LISTED RECORDS:
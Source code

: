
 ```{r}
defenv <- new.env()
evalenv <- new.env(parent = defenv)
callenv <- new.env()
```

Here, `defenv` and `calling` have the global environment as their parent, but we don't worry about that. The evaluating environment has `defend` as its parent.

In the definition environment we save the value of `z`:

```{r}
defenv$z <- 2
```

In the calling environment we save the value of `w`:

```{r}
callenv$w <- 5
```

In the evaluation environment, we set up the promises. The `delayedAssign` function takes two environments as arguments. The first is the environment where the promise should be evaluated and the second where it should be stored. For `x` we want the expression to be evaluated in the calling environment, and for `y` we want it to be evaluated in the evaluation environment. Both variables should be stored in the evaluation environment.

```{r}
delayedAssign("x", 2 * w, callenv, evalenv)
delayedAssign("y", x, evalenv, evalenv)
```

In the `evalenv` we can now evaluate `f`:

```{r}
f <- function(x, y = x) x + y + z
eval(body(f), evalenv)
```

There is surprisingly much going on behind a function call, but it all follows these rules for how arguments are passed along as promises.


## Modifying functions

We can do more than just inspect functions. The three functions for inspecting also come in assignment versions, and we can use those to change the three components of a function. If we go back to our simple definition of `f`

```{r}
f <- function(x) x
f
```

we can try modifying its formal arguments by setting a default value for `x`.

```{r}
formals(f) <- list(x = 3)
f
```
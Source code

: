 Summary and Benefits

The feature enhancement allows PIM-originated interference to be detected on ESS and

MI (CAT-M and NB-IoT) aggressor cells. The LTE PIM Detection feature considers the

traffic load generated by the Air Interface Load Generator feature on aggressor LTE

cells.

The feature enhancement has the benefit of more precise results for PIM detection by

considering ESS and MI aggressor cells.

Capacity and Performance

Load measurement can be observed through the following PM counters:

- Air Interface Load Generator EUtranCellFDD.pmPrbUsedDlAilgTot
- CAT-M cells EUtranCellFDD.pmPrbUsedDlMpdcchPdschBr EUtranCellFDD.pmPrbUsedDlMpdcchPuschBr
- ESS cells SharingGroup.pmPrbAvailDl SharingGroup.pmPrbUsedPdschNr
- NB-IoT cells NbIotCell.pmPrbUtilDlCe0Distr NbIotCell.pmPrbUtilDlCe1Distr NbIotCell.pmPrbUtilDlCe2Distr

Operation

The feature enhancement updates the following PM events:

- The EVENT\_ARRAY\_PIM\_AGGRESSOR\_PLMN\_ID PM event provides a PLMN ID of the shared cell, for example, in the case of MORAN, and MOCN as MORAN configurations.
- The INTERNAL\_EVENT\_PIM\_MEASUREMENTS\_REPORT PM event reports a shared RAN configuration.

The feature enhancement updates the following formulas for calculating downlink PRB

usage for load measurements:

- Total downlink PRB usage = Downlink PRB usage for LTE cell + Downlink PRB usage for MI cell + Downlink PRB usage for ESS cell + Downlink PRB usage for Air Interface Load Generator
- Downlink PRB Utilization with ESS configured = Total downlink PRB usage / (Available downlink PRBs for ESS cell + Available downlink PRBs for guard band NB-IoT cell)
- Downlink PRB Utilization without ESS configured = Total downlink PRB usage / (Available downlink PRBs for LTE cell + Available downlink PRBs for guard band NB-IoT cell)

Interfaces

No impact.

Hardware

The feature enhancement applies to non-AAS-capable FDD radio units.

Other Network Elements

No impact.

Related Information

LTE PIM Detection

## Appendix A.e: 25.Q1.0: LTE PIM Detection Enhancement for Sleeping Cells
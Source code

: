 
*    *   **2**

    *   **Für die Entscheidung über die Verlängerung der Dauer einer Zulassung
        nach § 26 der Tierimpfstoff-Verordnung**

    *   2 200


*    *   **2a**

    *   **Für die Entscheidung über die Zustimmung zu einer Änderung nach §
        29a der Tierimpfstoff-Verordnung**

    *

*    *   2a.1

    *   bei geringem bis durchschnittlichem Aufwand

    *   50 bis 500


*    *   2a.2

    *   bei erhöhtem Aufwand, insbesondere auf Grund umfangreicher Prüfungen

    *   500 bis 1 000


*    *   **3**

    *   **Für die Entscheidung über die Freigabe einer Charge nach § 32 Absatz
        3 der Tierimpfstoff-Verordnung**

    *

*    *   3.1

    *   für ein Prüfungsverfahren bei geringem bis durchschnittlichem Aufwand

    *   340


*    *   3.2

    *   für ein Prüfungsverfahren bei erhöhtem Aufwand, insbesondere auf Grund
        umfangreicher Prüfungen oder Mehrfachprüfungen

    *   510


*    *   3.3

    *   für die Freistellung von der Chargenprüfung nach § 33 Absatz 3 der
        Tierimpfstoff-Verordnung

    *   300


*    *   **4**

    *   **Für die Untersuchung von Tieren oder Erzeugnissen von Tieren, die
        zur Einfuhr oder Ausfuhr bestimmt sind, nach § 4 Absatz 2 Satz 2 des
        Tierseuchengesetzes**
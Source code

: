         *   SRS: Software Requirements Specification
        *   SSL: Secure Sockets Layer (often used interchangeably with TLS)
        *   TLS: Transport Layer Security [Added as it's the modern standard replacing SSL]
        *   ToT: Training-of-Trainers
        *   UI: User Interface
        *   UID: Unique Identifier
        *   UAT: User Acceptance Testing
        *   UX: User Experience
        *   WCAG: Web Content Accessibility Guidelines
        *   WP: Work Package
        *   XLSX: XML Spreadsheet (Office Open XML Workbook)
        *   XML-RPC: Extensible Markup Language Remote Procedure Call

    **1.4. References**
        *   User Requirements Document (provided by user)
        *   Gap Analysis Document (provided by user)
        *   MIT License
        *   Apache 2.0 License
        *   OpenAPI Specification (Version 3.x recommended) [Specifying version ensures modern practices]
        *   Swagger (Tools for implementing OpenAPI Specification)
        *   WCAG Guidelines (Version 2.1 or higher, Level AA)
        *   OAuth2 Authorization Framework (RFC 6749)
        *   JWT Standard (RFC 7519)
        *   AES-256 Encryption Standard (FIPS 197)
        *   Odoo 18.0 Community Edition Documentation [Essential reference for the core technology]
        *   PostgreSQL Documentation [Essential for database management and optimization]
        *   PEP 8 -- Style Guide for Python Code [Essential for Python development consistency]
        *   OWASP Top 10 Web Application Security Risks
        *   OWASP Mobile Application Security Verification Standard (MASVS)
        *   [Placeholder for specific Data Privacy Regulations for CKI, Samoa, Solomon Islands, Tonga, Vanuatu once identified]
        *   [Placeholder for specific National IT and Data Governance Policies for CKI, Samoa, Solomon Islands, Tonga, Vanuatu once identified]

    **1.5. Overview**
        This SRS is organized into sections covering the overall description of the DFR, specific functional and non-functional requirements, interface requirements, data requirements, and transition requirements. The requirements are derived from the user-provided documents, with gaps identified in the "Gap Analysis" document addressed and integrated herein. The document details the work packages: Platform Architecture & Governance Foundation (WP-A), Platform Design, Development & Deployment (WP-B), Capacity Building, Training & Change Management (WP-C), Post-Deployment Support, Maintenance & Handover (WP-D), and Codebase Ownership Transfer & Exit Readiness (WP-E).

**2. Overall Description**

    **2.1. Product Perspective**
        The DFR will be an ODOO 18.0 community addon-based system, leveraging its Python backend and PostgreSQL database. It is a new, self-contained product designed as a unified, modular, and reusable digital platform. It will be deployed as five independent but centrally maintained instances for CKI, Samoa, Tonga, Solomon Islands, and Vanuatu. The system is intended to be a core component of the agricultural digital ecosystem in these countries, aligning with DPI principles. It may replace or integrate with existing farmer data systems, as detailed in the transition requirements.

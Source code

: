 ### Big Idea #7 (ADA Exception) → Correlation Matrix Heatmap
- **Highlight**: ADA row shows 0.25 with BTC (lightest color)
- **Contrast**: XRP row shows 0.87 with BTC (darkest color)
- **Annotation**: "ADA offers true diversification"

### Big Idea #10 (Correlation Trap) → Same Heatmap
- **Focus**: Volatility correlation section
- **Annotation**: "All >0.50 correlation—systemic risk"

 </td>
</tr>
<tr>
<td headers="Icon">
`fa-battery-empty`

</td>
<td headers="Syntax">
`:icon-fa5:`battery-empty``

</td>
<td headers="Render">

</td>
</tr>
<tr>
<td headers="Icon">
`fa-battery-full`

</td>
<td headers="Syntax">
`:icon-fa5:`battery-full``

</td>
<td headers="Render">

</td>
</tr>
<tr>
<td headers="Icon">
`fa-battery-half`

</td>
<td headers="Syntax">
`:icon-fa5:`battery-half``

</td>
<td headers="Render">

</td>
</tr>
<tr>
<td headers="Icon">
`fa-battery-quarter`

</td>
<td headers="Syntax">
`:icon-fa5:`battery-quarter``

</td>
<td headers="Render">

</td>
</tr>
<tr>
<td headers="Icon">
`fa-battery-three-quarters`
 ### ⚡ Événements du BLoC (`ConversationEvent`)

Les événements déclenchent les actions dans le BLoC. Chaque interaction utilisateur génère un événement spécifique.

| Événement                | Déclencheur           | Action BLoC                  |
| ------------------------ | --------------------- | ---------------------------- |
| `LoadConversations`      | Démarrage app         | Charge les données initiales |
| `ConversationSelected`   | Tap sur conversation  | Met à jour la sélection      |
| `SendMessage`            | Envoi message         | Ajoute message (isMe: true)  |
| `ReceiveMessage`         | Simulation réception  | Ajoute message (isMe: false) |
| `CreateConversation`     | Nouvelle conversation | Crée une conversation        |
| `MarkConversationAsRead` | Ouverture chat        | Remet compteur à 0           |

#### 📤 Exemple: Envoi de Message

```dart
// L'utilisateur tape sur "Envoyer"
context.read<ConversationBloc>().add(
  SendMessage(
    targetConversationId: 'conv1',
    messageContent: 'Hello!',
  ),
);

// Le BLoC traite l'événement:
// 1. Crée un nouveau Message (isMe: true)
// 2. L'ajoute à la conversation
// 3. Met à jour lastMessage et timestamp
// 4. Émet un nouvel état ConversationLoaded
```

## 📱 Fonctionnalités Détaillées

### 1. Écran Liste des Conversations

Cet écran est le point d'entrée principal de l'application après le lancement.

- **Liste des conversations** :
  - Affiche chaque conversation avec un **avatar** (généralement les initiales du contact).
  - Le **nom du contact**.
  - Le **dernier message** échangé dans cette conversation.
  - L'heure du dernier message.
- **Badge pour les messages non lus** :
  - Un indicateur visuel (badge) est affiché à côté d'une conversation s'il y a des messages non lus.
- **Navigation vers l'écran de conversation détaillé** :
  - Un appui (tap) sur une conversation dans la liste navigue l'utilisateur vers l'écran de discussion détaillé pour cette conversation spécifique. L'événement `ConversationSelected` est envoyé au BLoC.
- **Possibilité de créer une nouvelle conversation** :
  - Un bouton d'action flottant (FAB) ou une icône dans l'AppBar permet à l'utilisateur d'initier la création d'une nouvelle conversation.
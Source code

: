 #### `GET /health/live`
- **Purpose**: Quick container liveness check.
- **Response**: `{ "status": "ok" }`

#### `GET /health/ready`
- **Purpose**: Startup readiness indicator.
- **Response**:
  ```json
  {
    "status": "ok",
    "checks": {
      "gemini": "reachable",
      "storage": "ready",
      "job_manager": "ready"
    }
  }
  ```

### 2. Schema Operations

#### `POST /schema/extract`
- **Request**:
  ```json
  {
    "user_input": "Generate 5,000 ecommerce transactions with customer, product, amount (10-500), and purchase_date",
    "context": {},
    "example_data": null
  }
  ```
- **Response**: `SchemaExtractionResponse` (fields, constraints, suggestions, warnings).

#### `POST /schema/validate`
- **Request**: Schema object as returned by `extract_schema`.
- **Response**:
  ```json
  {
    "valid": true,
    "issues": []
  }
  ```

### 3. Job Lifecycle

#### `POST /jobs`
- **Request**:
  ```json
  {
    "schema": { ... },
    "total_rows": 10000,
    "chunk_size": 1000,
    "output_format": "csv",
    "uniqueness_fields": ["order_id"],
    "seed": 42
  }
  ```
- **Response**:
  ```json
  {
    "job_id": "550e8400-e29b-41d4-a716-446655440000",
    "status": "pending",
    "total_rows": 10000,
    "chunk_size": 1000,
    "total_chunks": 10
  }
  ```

EXERCISE REQUIREMENTS: Copy out each line of the data that has the word "Documentation" in it.

YOUR RESPONSE:
        *   Odoo 18.0 Community Edition Documentation [Essential reference for the core technology]
        *   PostgreSQL Documentation [Essential for database management and optimization]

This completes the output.